C'est ainsi que fut aimée, c'est ainsi que fut pleurée Marie Dorval. Son mari, M. Merle, était déjà tombé dans un état de langueur suivi de paralysie. Aimable et bon, mais profondément personnel, il trouva tout simple de rester, lui, ses infirmités affreuses et ses dettes intarissables à la charge de Luguet et de Caroline, auxquels il n'était rien, sinon un devoir légué par Mme Dorval, devoir qu'ils accomplirent jusqu'au bout, en dépit des vicissitudes de la vie d'artiste et des mauvais jours qu'ils eurent à traverser, tant leur fut chère et sacrée la pensée de continuer la tâche de dévouement qui leur était léguée par elle.

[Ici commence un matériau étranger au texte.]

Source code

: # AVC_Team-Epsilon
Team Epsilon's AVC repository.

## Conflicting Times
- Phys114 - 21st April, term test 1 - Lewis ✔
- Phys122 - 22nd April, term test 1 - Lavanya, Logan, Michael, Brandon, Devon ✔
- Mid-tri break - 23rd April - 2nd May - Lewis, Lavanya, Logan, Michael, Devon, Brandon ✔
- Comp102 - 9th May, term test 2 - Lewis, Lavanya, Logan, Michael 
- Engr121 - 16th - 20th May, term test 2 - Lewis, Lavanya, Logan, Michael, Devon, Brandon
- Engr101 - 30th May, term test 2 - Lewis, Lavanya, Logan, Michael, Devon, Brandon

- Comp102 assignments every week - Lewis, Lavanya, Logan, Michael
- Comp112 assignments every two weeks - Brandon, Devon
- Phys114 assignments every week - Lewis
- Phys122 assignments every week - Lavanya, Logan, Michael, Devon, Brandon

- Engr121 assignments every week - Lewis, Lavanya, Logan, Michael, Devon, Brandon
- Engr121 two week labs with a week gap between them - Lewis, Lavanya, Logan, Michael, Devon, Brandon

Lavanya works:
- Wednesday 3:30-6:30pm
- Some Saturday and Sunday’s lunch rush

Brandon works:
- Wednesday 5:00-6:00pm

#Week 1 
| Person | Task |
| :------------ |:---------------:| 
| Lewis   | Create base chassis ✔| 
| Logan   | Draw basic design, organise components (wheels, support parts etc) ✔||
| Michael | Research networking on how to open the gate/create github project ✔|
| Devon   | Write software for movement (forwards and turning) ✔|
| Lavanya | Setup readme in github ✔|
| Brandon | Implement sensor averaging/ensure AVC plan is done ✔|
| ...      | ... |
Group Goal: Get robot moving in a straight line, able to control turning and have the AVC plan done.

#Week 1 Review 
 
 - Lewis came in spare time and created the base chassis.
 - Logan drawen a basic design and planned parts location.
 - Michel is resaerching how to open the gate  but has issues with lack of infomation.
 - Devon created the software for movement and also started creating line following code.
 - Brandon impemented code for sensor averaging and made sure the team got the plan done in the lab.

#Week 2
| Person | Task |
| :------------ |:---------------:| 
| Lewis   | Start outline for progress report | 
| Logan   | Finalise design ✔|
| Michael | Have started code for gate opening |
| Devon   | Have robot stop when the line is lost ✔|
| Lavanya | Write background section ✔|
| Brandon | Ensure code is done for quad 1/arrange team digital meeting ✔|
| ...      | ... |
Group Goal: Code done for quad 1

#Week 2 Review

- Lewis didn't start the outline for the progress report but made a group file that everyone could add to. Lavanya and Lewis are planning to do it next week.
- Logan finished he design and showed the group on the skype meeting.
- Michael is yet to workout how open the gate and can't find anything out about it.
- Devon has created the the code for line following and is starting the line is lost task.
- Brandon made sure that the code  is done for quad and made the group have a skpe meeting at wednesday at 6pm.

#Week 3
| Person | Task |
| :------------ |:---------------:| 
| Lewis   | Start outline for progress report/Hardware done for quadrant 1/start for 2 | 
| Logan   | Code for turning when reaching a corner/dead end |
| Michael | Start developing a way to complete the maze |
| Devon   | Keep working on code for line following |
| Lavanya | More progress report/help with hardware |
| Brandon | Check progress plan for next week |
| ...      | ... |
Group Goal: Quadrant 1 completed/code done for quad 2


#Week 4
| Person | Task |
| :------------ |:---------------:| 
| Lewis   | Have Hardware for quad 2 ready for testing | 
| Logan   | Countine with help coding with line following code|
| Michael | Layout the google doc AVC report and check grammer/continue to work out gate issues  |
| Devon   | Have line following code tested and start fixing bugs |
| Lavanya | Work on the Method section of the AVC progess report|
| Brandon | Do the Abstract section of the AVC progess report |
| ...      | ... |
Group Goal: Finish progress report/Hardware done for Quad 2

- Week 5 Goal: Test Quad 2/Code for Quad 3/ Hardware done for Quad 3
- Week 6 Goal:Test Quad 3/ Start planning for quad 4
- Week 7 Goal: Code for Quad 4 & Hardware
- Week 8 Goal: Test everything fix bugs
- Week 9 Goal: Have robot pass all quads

Oui, si elle a été trahie et souillée, cette victime de l'art et de la destinée, elle a été aussi bien chérie et bien regrettée. Et je n'ai pas parlé de moi, de moi qui ne me suis pas encore habituée à l'idée qu'elle n'est plus, et que je ne pourrai plus la secourir et la consoler; de moi, qui n'ai pu raconter cette histoire et transcrire ces détails sans me sentir étouffée par les larmes; de moi, qui ai la conviction de la retrouver dans un meilleur monde, pure et sainte comme le jour où son âme quitta le sein de Dieu pour venir errer dans notre monde insensé, et tomber de lassitude sur nos chemins maudits!